With that, I’ll hand it over to Dave Peck, for the exploration update.

Dave Peck

Thank you, Jim and good morning everyone. In May of this year, our Board approved a $6 million increase to the 2014 exploration program at Lac des Iles. The expanded $10 million exploration budget will support 40,000 meters of surface and underground resource drilling on the Offset Zone deposit.

In March the Company published a new 43-101 technical report for Lac des Iles, which contained a major revision to our resource and reserve classifications. This change included the reporting for the first time of both higher grade hangingwall zone resources and lower grade footwall zone resources, in both the Offset and Roby Zone deposits.

Currently there are no Offset Zone reserves below the 1065 mine level. This being the lower most level for the Phase I mine plan and only a small mainly inferred resource exist in the Offset Zone deposit below this level. The Company believes that in excess of 10 million tonnes of lower Offset, hangingwall zone resources will be required to support a Phase II mine expansion.

Accordingly the primary objective of this year’s Lac des Iles exploration program is to delineate a resource of this size in the lower part of the Offset Zone. Referring to Slide 5, in the presentation, a vertical longitudinal projection, you can see that the Offset Zone deposit is divided into five different grade thickness domains. The thickest part of the deposit is referred to as the central Offset Zone. Domain number 4 on the figure. This area of thickening is modeled as having a channel like structure and a steep southerly plunge.

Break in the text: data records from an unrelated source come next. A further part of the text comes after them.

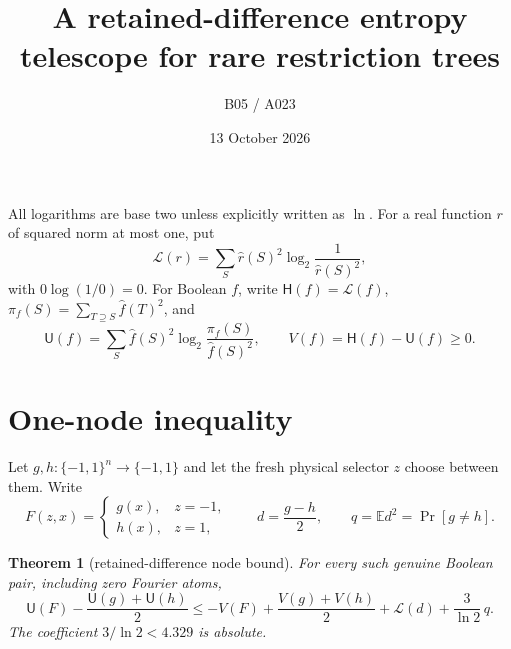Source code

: \documentclass[11pt]{article}
\title{A retained-difference entropy telescope for rare restriction trees}
\author{B05 / A023}
\date{13 October 2026}
\newtheorem{theorem}{Theorem}
\newcommand{\E}{\mathbb E}
\newcommand{\cH}{\mathsf H}
\newcommand{\cU}{\mathsf U}
\begin{document}
\maketitle

All logarithms are base two unless explicitly written as $\ln$.  For a
real function $r$ of squared norm at most one, put
\[
  \mathcal L(r)=\sum_S \widehat r(S)^2
       \log_2\frac1{\widehat r(S)^2},
\]
with $0\log(1/0)=0$.  For Boolean $f$, write $\cH(f)=\mathcal L(f)$,
$\pi_f(S)=\sum_{T\supseteq S}\widehat f(T)^2$, and
\[
  \cU(f)=\sum_S\widehat f(S)^2
       \log_2\frac{\pi_f(S)}{\widehat f(S)^2},\qquad
  V(f)=\cH(f)-\cU(f)\geq0.
\]

\section{One-node inequality}

Let $g,h:\{-1,1\}^n\to\{-1,1\}$ and let the fresh physical selector
$z$ choose between them.  Write
\[
 F(z,x)=\begin{cases}g(x),&z=-1,\\h(x),&z=1,\end{cases}
 \qquad d=\frac{g-h}{2},\qquad q=\E d^2=\Pr[g\ne h].
\]

\begin{theorem}[retained-difference node bound]\label{thm:node}
For every such genuine Boolean pair, including zero Fourier atoms,
\[
 \cU(F)-\frac{\cU(g)+\cU(h)}2
 \leq -V(F)+\frac{V(g)+V(h)}2
       +\mathcal L(d)+\frac{3}{\ln2}\,q.                 \tag{1}
\]
The coefficient $3/\ln2<4.329$ is absolute.
\end{theorem}
\end{document}
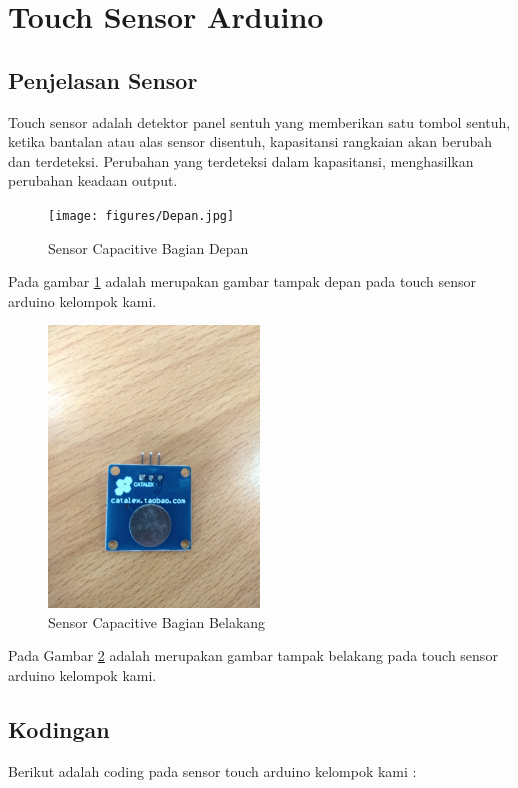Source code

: \section{Touch Sensor Arduino}
	\subsection{Penjelasan Sensor}
		Touch sensor adalah detektor panel sentuh yang memberikan satu tombol sentuh, ketika bantalan atau alas sensor disentuh, kapasitansi rangkaian akan berubah dan terdeteksi. Perubahan yang terdeteksi dalam kapasitansi, menghasilkan perubahan keadaan output.
		
		\begin{figure}[ht]
			\centerline{\texttt{[image: figures/Depan.jpg]}}
			\caption{Sensor Capacitive Bagian Depan}
			\label{Depan}
			\end{figure}
		Pada gambar \ref{Depan}  adalah merupakan gambar tampak depan pada touch sensor arduino kelompok kami.
		
		\begin{figure}[ht]
			\centerline{\includegraphics[width=0.5\textwidth]{figures/Belakang.jpg}}
			\caption{Sensor Capacitive Bagian Belakang}
			\label{Belakang}
			\end{figure}
		Pada Gambar \ref{Belakang} adalah merupakan gambar tampak belakang pada touch sensor arduino kelompok kami.
		
		
	\subsection{Kodingan}
	Berikut adalah coding pada sensor touch arduino kelompok kami :
	
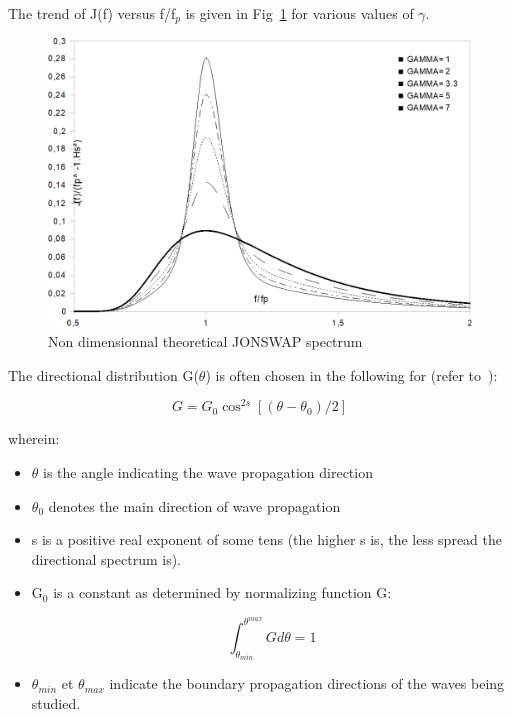 The trend of J(f) versus f/f${}_{p}$ is given in Fig~\ref{fig:jonswap} for various values of $\gamma$.


\begin{figure}[H]%
\begin{center}
%
  \includegraphics[width=\textwidth]{./graphics/jonswap}
%
\caption{Non dimensionnal theoretical JONSWAP spectrum}\label{fig:jonswap}
\end{center}
\end{figure}

The directional distribution G($\theta$) is often chosen in the following for
(refer to~\cite{Goda2000}):


\begin{equation}
  G = G_0 \cos^{2s}[(\theta-\theta_0)/2]
  \label{eq:3.65}
\end{equation}

wherein:
\begin{itemize}
  \item $\theta$ is the angle indicating the wave propagation direction

  \item $\theta_{0}$ denotes the main direction of wave propagation

  \item s is a positive real exponent of some tens (the higher s is, the less
    spread the directional spectrum is).

  \item G${}_{0}$ is a constant as determined by normalizing function G:

    \[ \int_{\theta_{min}}^{\theta^{max}}Gd\theta = 1  \]

  \item $\theta_{min}$ et $\theta_{max}$ indicate the boundary propagation
    directions of the waves being studied.

\end{itemize}

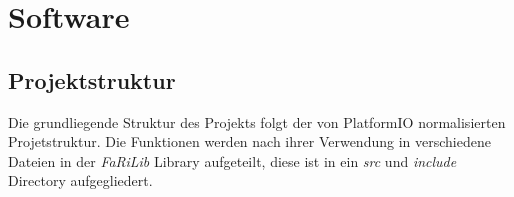 \chapter{Software}

    \section{Projektstruktur}
    Die grundliegende Struktur des Projekts folgt der von PlatformIO 
    normalisierten Projetstruktur. Die Funktionen werden nach ihrer
    Verwendung in verschiedene Dateien in der \textit{FaRiLib} Library
    aufgeteilt, diese ist in ein \textit{src} und \textit{include} 
    Directory aufgegliedert.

The current drilling program will as a major focus attempt to extend the central Offset Zone resource to depths of approximately 1,600 meters below surface, using a combination of long surface holes, surface wedge drilling, and shorter underground holes. The second objective of the current program is to convert inferred resources to measured and indicated category in the upper northern part of the Offset Zone. Domains number 2 and 3 on the figure.

The third objective of the program is to delineate new resources at the shallowest known level of the deposit in an area we refer to as the upper Offset Southeast extension. This is domain number 1 on the figure.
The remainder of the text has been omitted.